Plain-text document sources

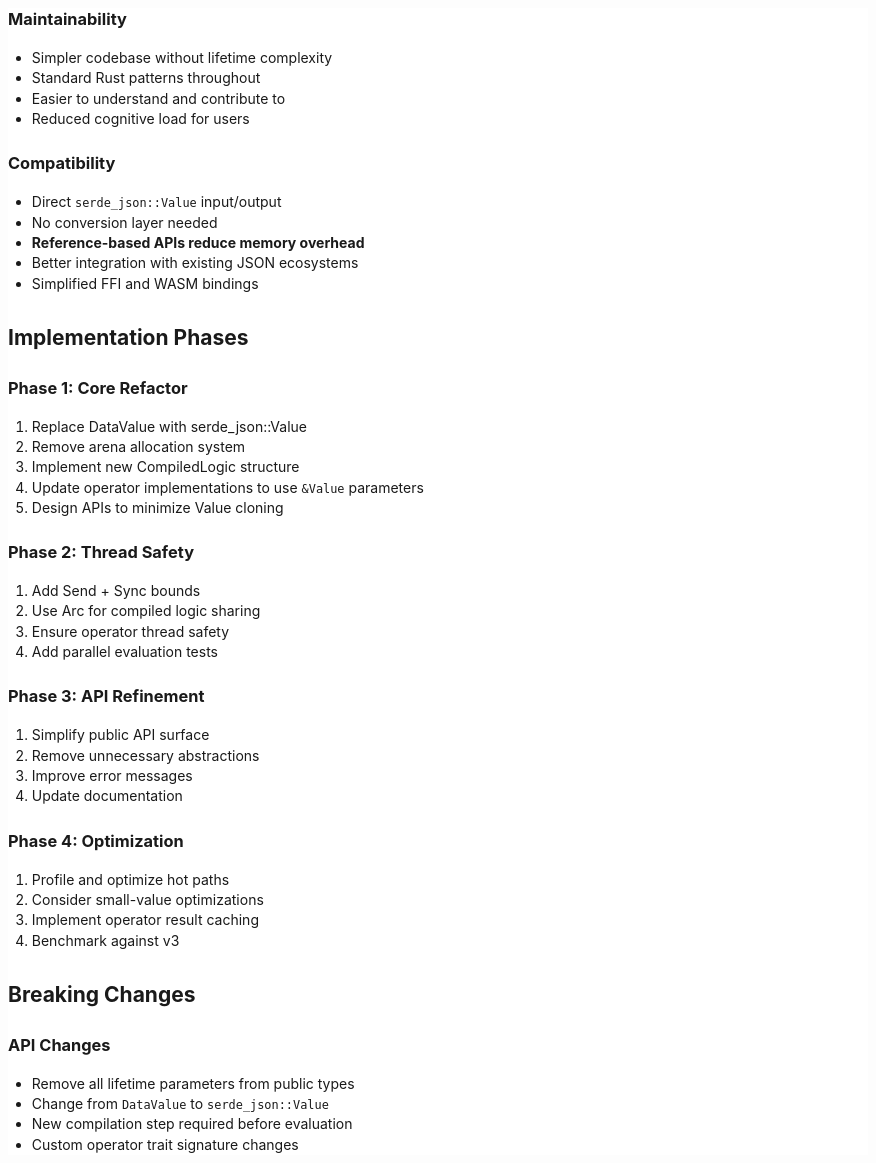 ### Maintainability
- Simpler codebase without lifetime complexity
- Standard Rust patterns throughout
- Easier to understand and contribute to
- Reduced cognitive load for users

### Compatibility
- Direct `serde_json::Value` input/output
- No conversion layer needed
- **Reference-based APIs reduce memory overhead**
- Better integration with existing JSON ecosystems
- Simplified FFI and WASM bindings

## Implementation Phases

### Phase 1: Core Refactor
1. Replace DataValue with serde_json::Value
2. Remove arena allocation system
3. Implement new CompiledLogic structure
4. Update operator implementations to use `&Value` parameters
5. Design APIs to minimize Value cloning

### Phase 2: Thread Safety
1. Add Send + Sync bounds
2. Use Arc for compiled logic sharing
3. Ensure operator thread safety
4. Add parallel evaluation tests

### Phase 3: API Refinement
1. Simplify public API surface
2. Remove unnecessary abstractions
3. Improve error messages
4. Update documentation

### Phase 4: Optimization
1. Profile and optimize hot paths
2. Consider small-value optimizations
3. Implement operator result caching
4. Benchmark against v3

## Breaking Changes

### API Changes
- Remove all lifetime parameters from public types
- Change from `DataValue` to `serde_json::Value`
- New compilation step required before evaluation
- Custom operator trait signature changes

Directions
Your task is to find each line in the entries that contains the string "Update" and copy it.

Answer below
4. Update operator implementations to use `&Value` parameters
4. Update documentation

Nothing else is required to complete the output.